Media Skills

Music, voice, and image generation for OpenClaw

Media skills add music control, text-to-speech, and image generation to OpenClaw. Install from ClawHub with openclaw skills install <skill-name>.

Music and Audio

  • Spotify - Music playback and search
  • Sonos CLI - Control Sonos speakers
  • Speech / TTS - Text-to-speech and speech. Voice

Image generation

Skills in this category call external image APIs (DALL·E, Stable Diffusion hosts, etc.). The agent can generate or edit images when you ask in chat—useful for thumbnails, mockups, and social posts. Pair with Content creation for workflow ideas.

  • Search ClawHub for image, dalle, or flux skill names.
  • Review API keys and per-image cost before enabling in production.

Install and enable

  1. Browse clawhub.ai/skills or ClawHub guide.
  2. Follow safe install checklist for community packages.
  3. Run openclaw skills install <skill-name> and confirm with openclaw skills list.
  4. Restart the Gateway if the skill docs require it.

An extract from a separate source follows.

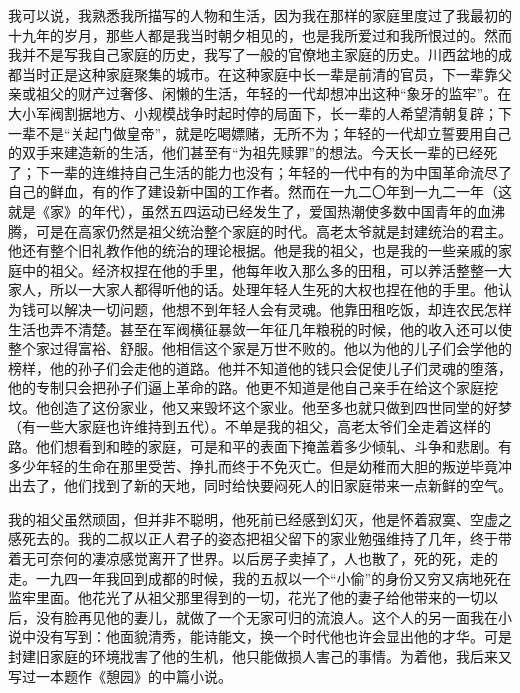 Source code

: \par 我可以说，我熟悉我所描写的人物和生活，因为我在那样的家庭里度过了我最初的十九年的岁月，那些人都是我当时朝夕相见的，也是我所爱过和我所恨过的。然而我并不是写我自己家庭的历史，我写了一般的官僚地主家庭的历史。川西盆地的成都当时正是这种家庭聚集的城市。在这种家庭中长一辈是前清的官员，下一辈靠父亲或祖父的财产过奢侈、闲懒的生活，年轻的一代却想冲出这种“象牙的监牢”。在大小军阀割据地方、小规模战争时起时停的局面下，长一辈的人希望清朝复辟；下一辈不是“关起门做皇帝”，就是吃喝嫖赌，无所不为；年轻的一代却立誓要用自己的双手来建造新的生活，他们甚至有“为祖先赎罪”的想法。今天长一辈的已经死了；下一辈的连维持自己生活的能力也没有；年轻的一代中有的为中国革命流尽了自己的鲜血，有的作了建设新中国的工作者。然而在一九二〇年到一九二一年（这就是《家》的年代），虽然五四运动已经发生了，爱国热潮使多数中国青年的血沸腾，可是在高家仍然是祖父统治整个家庭的时代。高老太爷就是封建统治的君主。他还有整个旧礼教作他的统治的理论根据。他是我的祖父，也是我的一些亲戚的家庭中的祖父。经济权捏在他的手里，他每年收入那么多的田租，可以养活整整一大家人，所以一大家人都得听他的话。处理年轻人生死的大权也捏在他的手里。他认为钱可以解决一切问题，他想不到年轻人会有灵魂。他靠田租吃饭，却连农民怎样生活也弄不清楚。甚至在军阀横征暴敛一年征几年粮税的时候，他的收入还可以使整个家过得富裕、舒服。他相信这个家是万世不败的。他以为他的儿子们会学他的榜样，他的孙子们会走他的道路。他并不知道他的钱只会促使儿子们灵魂的堕落，他的专制只会把孙子们逼上革命的路。他更不知道是他自己亲手在给这个家庭挖坟。他创造了这份家业，他又来毁坏这个家业。他至多也就只做到四世同堂的好梦（有一些大家庭也许维持到五代）。不单是我的祖父，高老太爷们全走着这样的路。他们想看到和睦的家庭，可是和平的表面下掩盖着多少倾轧、斗争和悲剧。有多少年轻的生命在那里受苦、挣扎而终于不免灭亡。但是幼稚而大胆的叛逆毕竟冲出去了，他们找到了新的天地，同时给快要闷死人的旧家庭带来一点新鲜的空气。
\par 我的祖父虽然顽固，但并非不聪明，他死前已经感到幻灭，他是怀着寂寞、空虚之感死去的。我的二叔以正人君子的姿态把祖父留下的家业勉强维持了几年，终于带着无可奈何的凄凉感觉离开了世界。以后房子卖掉了，人也散了，死的死，走的走。一九四一年我回到成都的时候，我的五叔以一个“小偷”的身份又穷又病地死在监牢里面。他花光了从祖父那里得到的一切，花光了他的妻子给他带来的一切以后，没有脸再见他的妻儿，就做了一个无家可归的流浪人。这个人的另一面我在小说中没有写到：他面貌清秀，能诗能文，换一个时代他也许会显出他的才华。可是封建旧家庭的环境戕害了他的生机，他只能做损人害己的事情。为着他，我后来又写过一本题作《憩园》的中篇小说。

Voice-specific setup (wake word, TTS) is covered on Voice and Voice setup tutorial.

Other categories

Productivity - Calendar, Gmail, Todoist. Dev and Infrastructure - GitHub, Docker, n8n. Research - Web search, deep research. Media - Spotify, Sonos, voice. Channels - Slack, Discord, WhatsApp. All Skills - Full list.

Permissions and tokens

Media skills need OAuth or LAN tokens. Store via Secrets. Test on a private channel before enabling playback in public rooms.

Latency and LAN

Sonos and LAN TTS skills fail when the Gateway runs in a remote VPS but speakers are at home—run those skills on a Gateway that can reach your LAN or use cloud TTS instead.